What the task requires:
Give back each line of the data exactly as it reads, minus the pictures.

[Start of Attachment]

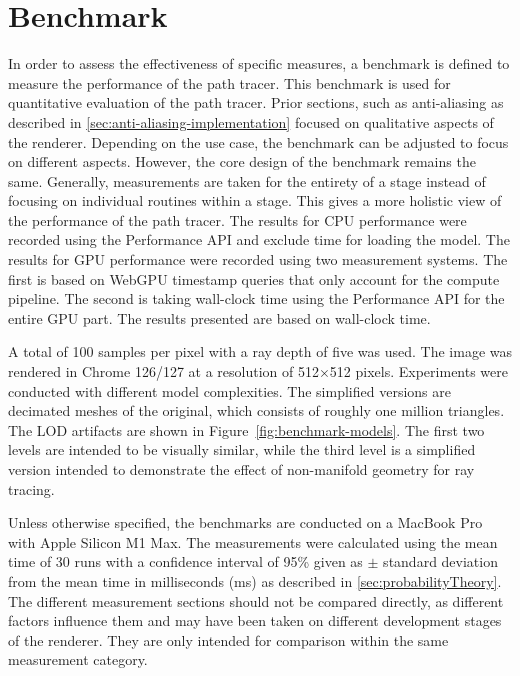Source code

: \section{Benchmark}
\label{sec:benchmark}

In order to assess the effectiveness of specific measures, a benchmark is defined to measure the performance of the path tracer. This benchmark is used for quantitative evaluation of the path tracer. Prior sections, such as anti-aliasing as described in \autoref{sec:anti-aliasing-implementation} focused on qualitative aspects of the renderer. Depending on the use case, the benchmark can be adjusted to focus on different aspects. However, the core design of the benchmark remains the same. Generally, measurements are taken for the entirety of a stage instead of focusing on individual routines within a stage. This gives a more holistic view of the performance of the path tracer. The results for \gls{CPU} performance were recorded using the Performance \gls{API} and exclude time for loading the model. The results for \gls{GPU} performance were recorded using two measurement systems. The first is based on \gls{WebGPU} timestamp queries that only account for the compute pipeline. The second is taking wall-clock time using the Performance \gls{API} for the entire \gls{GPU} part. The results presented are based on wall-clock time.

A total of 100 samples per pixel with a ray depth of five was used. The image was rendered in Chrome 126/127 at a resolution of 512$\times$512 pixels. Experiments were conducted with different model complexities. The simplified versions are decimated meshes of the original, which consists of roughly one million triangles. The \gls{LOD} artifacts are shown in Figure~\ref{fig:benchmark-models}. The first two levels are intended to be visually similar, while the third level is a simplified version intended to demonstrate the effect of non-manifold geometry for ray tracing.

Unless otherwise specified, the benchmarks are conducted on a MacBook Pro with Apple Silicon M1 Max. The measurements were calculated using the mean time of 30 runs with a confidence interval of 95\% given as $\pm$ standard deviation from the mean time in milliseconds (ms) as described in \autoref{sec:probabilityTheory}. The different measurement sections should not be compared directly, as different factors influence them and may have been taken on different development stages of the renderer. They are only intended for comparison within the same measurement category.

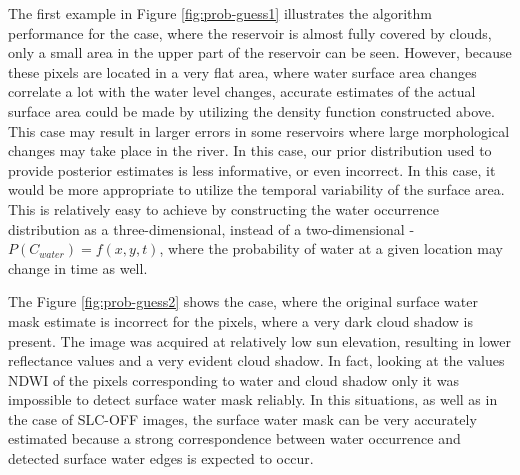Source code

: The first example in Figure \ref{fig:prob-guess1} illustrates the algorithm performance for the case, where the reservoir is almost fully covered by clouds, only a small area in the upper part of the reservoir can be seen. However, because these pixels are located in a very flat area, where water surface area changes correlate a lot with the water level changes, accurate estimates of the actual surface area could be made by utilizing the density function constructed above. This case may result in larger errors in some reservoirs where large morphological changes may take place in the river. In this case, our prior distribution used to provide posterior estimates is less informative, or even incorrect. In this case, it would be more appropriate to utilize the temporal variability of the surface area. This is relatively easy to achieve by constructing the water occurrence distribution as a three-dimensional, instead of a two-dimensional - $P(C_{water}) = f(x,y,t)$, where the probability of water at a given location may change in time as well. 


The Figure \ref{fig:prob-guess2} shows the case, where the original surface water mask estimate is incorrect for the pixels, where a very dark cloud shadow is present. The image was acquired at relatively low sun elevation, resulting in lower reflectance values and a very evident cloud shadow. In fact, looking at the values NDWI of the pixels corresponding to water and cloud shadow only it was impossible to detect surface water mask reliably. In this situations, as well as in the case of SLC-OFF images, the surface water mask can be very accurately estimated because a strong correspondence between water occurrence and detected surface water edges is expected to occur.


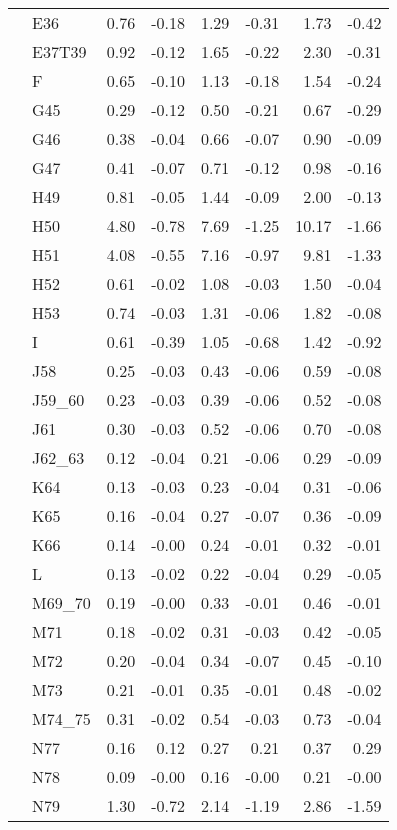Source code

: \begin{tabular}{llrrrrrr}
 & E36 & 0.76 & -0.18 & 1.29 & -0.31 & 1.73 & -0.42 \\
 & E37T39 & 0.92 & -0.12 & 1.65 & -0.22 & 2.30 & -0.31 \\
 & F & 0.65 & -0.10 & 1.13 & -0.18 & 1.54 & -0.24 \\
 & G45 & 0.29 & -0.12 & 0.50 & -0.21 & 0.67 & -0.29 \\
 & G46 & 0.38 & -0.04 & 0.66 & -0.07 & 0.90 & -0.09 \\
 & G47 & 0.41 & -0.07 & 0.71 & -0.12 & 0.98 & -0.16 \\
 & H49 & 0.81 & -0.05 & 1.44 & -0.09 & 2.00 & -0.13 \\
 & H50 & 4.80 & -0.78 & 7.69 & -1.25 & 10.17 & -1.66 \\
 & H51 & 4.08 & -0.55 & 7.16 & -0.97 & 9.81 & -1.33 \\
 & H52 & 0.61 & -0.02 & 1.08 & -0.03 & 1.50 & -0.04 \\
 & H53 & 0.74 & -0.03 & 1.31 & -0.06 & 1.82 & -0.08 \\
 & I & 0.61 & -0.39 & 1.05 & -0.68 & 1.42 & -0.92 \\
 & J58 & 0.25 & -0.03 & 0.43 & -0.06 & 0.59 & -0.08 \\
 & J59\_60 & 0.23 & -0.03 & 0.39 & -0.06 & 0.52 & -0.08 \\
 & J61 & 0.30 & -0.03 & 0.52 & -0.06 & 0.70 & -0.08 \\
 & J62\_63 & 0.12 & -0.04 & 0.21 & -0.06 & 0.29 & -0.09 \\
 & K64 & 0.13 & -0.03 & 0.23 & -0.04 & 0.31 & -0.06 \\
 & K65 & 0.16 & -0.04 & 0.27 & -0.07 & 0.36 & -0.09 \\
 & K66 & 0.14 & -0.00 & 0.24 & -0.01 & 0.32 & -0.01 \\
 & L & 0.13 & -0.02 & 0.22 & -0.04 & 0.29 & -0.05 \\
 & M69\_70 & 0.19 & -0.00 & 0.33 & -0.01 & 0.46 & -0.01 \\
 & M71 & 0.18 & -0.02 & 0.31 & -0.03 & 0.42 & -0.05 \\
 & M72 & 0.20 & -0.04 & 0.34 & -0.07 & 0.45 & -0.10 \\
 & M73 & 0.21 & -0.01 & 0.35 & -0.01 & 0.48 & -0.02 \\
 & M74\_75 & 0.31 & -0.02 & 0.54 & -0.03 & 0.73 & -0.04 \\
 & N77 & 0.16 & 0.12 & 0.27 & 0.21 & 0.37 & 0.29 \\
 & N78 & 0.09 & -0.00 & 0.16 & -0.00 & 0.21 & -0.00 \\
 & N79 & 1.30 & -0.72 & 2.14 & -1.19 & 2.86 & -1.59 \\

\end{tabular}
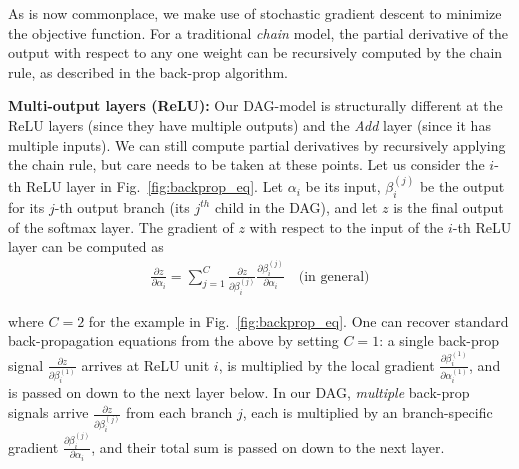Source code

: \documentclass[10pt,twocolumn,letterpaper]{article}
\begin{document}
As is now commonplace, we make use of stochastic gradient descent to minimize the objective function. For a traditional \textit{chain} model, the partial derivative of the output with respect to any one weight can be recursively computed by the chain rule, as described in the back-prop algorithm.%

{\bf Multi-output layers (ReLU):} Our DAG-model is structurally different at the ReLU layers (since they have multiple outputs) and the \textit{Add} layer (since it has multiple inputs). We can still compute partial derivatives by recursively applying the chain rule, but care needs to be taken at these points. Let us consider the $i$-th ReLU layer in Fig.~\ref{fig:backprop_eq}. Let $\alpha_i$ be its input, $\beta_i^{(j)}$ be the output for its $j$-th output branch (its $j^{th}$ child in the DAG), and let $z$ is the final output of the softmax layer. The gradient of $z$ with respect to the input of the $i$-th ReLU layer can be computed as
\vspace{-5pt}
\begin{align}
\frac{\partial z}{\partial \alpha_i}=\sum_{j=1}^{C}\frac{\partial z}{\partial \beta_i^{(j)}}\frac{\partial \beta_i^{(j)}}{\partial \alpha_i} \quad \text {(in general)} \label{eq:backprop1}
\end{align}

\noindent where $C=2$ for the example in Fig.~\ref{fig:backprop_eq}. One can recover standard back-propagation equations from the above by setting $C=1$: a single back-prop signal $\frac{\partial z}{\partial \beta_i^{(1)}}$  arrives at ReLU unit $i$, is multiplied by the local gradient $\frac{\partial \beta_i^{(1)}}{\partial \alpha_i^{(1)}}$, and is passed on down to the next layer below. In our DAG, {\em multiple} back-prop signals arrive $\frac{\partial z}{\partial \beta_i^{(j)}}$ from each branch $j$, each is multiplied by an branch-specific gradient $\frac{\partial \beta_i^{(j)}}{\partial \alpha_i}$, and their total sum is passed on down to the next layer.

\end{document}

[End of Attachment]

Answer area:
Source code

: \section{Benchmark}
\label{sec:benchmark}

In order to assess the effectiveness of specific measures, a benchmark is defined to measure the performance of the path tracer. This benchmark is used for quantitative evaluation of the path tracer. Prior sections, such as anti-aliasing as described in \autoref{sec:anti-aliasing-implementation} focused on qualitative aspects of the renderer. Depending on the use case, the benchmark can be adjusted to focus on different aspects. However, the core design of the benchmark remains the same. Generally, measurements are taken for the entirety of a stage instead of focusing on individual routines within a stage. This gives a more holistic view of the performance of the path tracer. The results for \gls{CPU} performance were recorded using the Performance \gls{API} and exclude time for loading the model. The results for \gls{GPU} performance were recorded using two measurement systems. The first is based on \gls{WebGPU} timestamp queries that only account for the compute pipeline. The second is taking wall-clock time using the Performance \gls{API} for the entire \gls{GPU} part. The results presented are based on wall-clock time.

A total of 100 samples per pixel with a ray depth of five was used. The image was rendered in Chrome 126/127 at a resolution of 512$\times$512 pixels. Experiments were conducted with different model complexities. The simplified versions are decimated meshes of the original, which consists of roughly one million triangles. The \gls{LOD} artifacts are shown in Figure~\ref{fig:benchmark-models}. The first two levels are intended to be visually similar, while the third level is a simplified version intended to demonstrate the effect of non-manifold geometry for ray tracing.

Unless otherwise specified, the benchmarks are conducted on a MacBook Pro with Apple Silicon M1 Max. The measurements were calculated using the mean time of 30 runs with a confidence interval of 95\% given as $\pm$ standard deviation from the mean time in milliseconds (ms) as described in \autoref{sec:probabilityTheory}. The different measurement sections should not be compared directly, as different factors influence them and may have been taken on different development stages of the renderer. They are only intended for comparison within the same measurement category.

Source code

: The first example in Figure \ref{fig:prob-guess1} illustrates the algorithm performance for the case, where the reservoir is almost fully covered by clouds, only a small area in the upper part of the reservoir can be seen. However, because these pixels are located in a very flat area, where water surface area changes correlate a lot with the water level changes, accurate estimates of the actual surface area could be made by utilizing the density function constructed above. This case may result in larger errors in some reservoirs where large morphological changes may take place in the river. In this case, our prior distribution used to provide posterior estimates is less informative, or even incorrect. In this case, it would be more appropriate to utilize the temporal variability of the surface area. This is relatively easy to achieve by constructing the water occurrence distribution as a three-dimensional, instead of a two-dimensional - $P(C_{water}) = f(x,y,t)$, where the probability of water at a given location may change in time as well. 


The Figure \ref{fig:prob-guess2} shows the case, where the original surface water mask estimate is incorrect for the pixels, where a very dark cloud shadow is present. The image was acquired at relatively low sun elevation, resulting in lower reflectance values and a very evident cloud shadow. In fact, looking at the values NDWI of the pixels corresponding to water and cloud shadow only it was impossible to detect surface water mask reliably. In this situations, as well as in the case of SLC-OFF images, the surface water mask can be very accurately estimated because a strong correspondence between water occurrence and detected surface water edges is expected to occur.


Source code

: \begin{tabular}{llrrrrrr}
 & E36 & 0.76 & -0.18 & 1.29 & -0.31 & 1.73 & -0.42 \\
 & E37T39 & 0.92 & -0.12 & 1.65 & -0.22 & 2.30 & -0.31 \\
 & F & 0.65 & -0.10 & 1.13 & -0.18 & 1.54 & -0.24 \\
 & G45 & 0.29 & -0.12 & 0.50 & -0.21 & 0.67 & -0.29 \\
 & G46 & 0.38 & -0.04 & 0.66 & -0.07 & 0.90 & -0.09 \\
 & G47 & 0.41 & -0.07 & 0.71 & -0.12 & 0.98 & -0.16 \\
 & H49 & 0.81 & -0.05 & 1.44 & -0.09 & 2.00 & -0.13 \\
 & H50 & 4.80 & -0.78 & 7.69 & -1.25 & 10.17 & -1.66 \\
 & H51 & 4.08 & -0.55 & 7.16 & -0.97 & 9.81 & -1.33 \\
 & H52 & 0.61 & -0.02 & 1.08 & -0.03 & 1.50 & -0.04 \\
 & H53 & 0.74 & -0.03 & 1.31 & -0.06 & 1.82 & -0.08 \\
 & I & 0.61 & -0.39 & 1.05 & -0.68 & 1.42 & -0.92 \\
 & J58 & 0.25 & -0.03 & 0.43 & -0.06 & 0.59 & -0.08 \\
 & J59\_60 & 0.23 & -0.03 & 0.39 & -0.06 & 0.52 & -0.08 \\
 & J61 & 0.30 & -0.03 & 0.52 & -0.06 & 0.70 & -0.08 \\
 & J62\_63 & 0.12 & -0.04 & 0.21 & -0.06 & 0.29 & -0.09 \\
 & K64 & 0.13 & -0.03 & 0.23 & -0.04 & 0.31 & -0.06 \\
 & K65 & 0.16 & -0.04 & 0.27 & -0.07 & 0.36 & -0.09 \\
 & K66 & 0.14 & -0.00 & 0.24 & -0.01 & 0.32 & -0.01 \\
 & L & 0.13 & -0.02 & 0.22 & -0.04 & 0.29 & -0.05 \\
 & M69\_70 & 0.19 & -0.00 & 0.33 & -0.01 & 0.46 & -0.01 \\
 & M71 & 0.18 & -0.02 & 0.31 & -0.03 & 0.42 & -0.05 \\
 & M72 & 0.20 & -0.04 & 0.34 & -0.07 & 0.45 & -0.10 \\
 & M73 & 0.21 & -0.01 & 0.35 & -0.01 & 0.48 & -0.02 \\
 & M74\_75 & 0.31 & -0.02 & 0.54 & -0.03 & 0.73 & -0.04 \\
 & N77 & 0.16 & 0.12 & 0.27 & 0.21 & 0.37 & 0.29 \\
 & N78 & 0.09 & -0.00 & 0.16 & -0.00 & 0.21 & -0.00 \\
 & N79 & 1.30 & -0.72 & 2.14 & -1.19 & 2.86 & -1.59 \\

\end{tabular}
Source code

: \documentclass[10pt,twocolumn,letterpaper]{article}
\begin{document}
As is now commonplace, we make use of stochastic gradient descent to minimize the objective function. For a traditional \textit{chain} model, the partial derivative of the output with respect to any one weight can be recursively computed by the chain rule, as described in the back-prop algorithm.%

{\bf Multi-output layers (ReLU):} Our DAG-model is structurally different at the ReLU layers (since they have multiple outputs) and the \textit{Add} layer (since it has multiple inputs). We can still compute partial derivatives by recursively applying the chain rule, but care needs to be taken at these points. Let us consider the $i$-th ReLU layer in Fig.~\ref{fig:backprop_eq}. Let $\alpha_i$ be its input, $\beta_i^{(j)}$ be the output for its $j$-th output branch (its $j^{th}$ child in the DAG), and let $z$ is the final output of the softmax layer. The gradient of $z$ with respect to the input of the $i$-th ReLU layer can be computed as
\vspace{-5pt}
\begin{align}
\frac{\partial z}{\partial \alpha_i}=\sum_{j=1}^{C}\frac{\partial z}{\partial \beta_i^{(j)}}\frac{\partial \beta_i^{(j)}}{\partial \alpha_i} \quad \text {(in general)} \label{eq:backprop1}
\end{align}

\noindent where $C=2$ for the example in Fig.~\ref{fig:backprop_eq}. One can recover standard back-propagation equations from the above by setting $C=1$: a single back-prop signal $\frac{\partial z}{\partial \beta_i^{(1)}}$  arrives at ReLU unit $i$, is multiplied by the local gradient $\frac{\partial \beta_i^{(1)}}{\partial \alpha_i^{(1)}}$, and is passed on down to the next layer below. In our DAG, {\em multiple} back-prop signals arrive $\frac{\partial z}{\partial \beta_i^{(j)}}$ from each branch $j$, each is multiplied by an branch-specific gradient $\frac{\partial \beta_i^{(j)}}{\partial \alpha_i}$, and their total sum is passed on down to the next layer.

\end{document}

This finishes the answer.